Mr ENDERBY (Australian Capital Territory) (Minister for Secondary Industry and Minister for Supply) - I move:

That the Bill be now read a second time.

The purpose of this Bill is to amend various sections of the Public Service Act which cover 5 different areas. The proposed amendments: Remove certain provisions relating to the employment of women; make certain changes in the provisions relating to long service leave; modify the current blanket prohibition on officers accepting directorships; remove the requirement for officers to take oaths or make affirmations; and change the title of the Service. Clauses 7, 8 and 9 of the Bill repeal certain provisions of the Public Service Act which could be regarded as discriminative.

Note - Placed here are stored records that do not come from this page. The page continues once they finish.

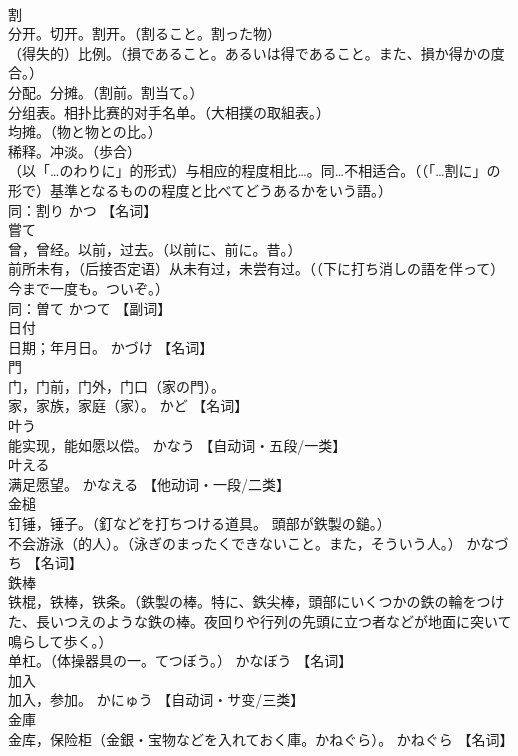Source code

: \documentclass[8pt]{extreport}
\begin{document}
\begin{CJK}{UTF8}{min}
\\	割	
\\	分开。切开。割开。（割ること。割った物） 
\\	（得失的）比例。（損であること。あるいは得であること。また、損か得かの度合。） 
\\	分配。分摊。（割前。割当て。） 
\\	分组表。相扑比赛的对手名单。（大相撲の取組表。） 
\\	均摊。（物と物との比。） 
\\	稀释。冲淡。（歩合） 
\\	（以「…のわりに」的形式）与相应的程度相比…。同…不相适合。（（「…割に」の形で）基準となるものの程度と比べてどうあるかをいう語。） 
\\	同：割り	かつ		【名词】
\\	嘗て	
\\	曾，曾经。以前，过去。（以前に、前に。昔。） 
\\	前所未有，（后接否定语）从未有过，未尝有过。（（下に打ち消しの語を伴って）今まで一度も。ついぞ。） 
\\	同：曽て	かつて		【副词】
\\	日付	
\\	日期；年月日。	かづけ		【名词】
\\	門	
\\	门，门前，门外，门口（家の門）。 
\\	家，家族，家庭（家）。	かど		【名词】
\\	叶う	
\\	能实现，能如愿以偿。	かなう		【自动词・五段/一类】
\\	叶える	
\\	满足愿望。	かなえる		【他动词・一段/二类】
\\	金槌	
\\	钉锤，锤子。（釘などを打ちつける道具。 頭部が鉄製の鎚。） 
\\	不会游泳（的人）。（泳ぎのまったくできないこと。また，そういう人。）	かなづち		【名词】
\\	鉄棒	
\\	铁棍，铁棒，铁条。（鉄製の棒。特に、鉄尖棒，頭部にいくつかの鉄の輪をつけた、長いつえのような鉄の棒。夜回りや行列の先頭に立つ者などが地面に突いて鳴らして歩く。） 
\\	单杠。（体操器具の一。てつぼう。）	かなぼう		【名词】
\\	加入	
\\	加入，参加。	かにゅう		【自动词・サ变/三类】
\\	金庫	
\\	金库，保险柜（金銀・宝物などを入れておく庫。かねぐら）。	かねぐら		【名词】

\end{CJK}
\end{document}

Sections 43 (b) and 46 (2) (c) (iv) enable the Public Service Board to specify that only males or only females are to be appointed to particular offices or that males or females are to be appointed in particular proportions. Section 54a contains special provisions relating to married women. The repeal of these sections is one of the results of a review of aspects of employment of women in the Australian Public Service conducted by the Public Service Board. The attitude of the Australian community and of women themselves to their role in society are changing. Increasingly it is being accepted that women will assume a more important economic role and will combine marriage with a career which will extend throughout their adult lives.

On 29 August the Prime Minister (Mr Whitlam) announced that the Parliamentary Labor Party had considered the results of the Public Service Board's review. Honourable members will recall that barriers against the permanent appointment of women to the Third Division were removed in 1949, and restrictions against the permanent appointment of married woman to the service were removed in 1966. It was announced in August that as a result of the Board's review, all positions in the Australian Public Service are to be open equally to men and women applicants who can perform the full range of duties required. A number of measures which could and have been taken and which did not require legislation were announced. The Prime Minister indicated that the Government had agreed to repeal these provisions in the Public Service Act which could be said to discriminate against women, but which had become redundant.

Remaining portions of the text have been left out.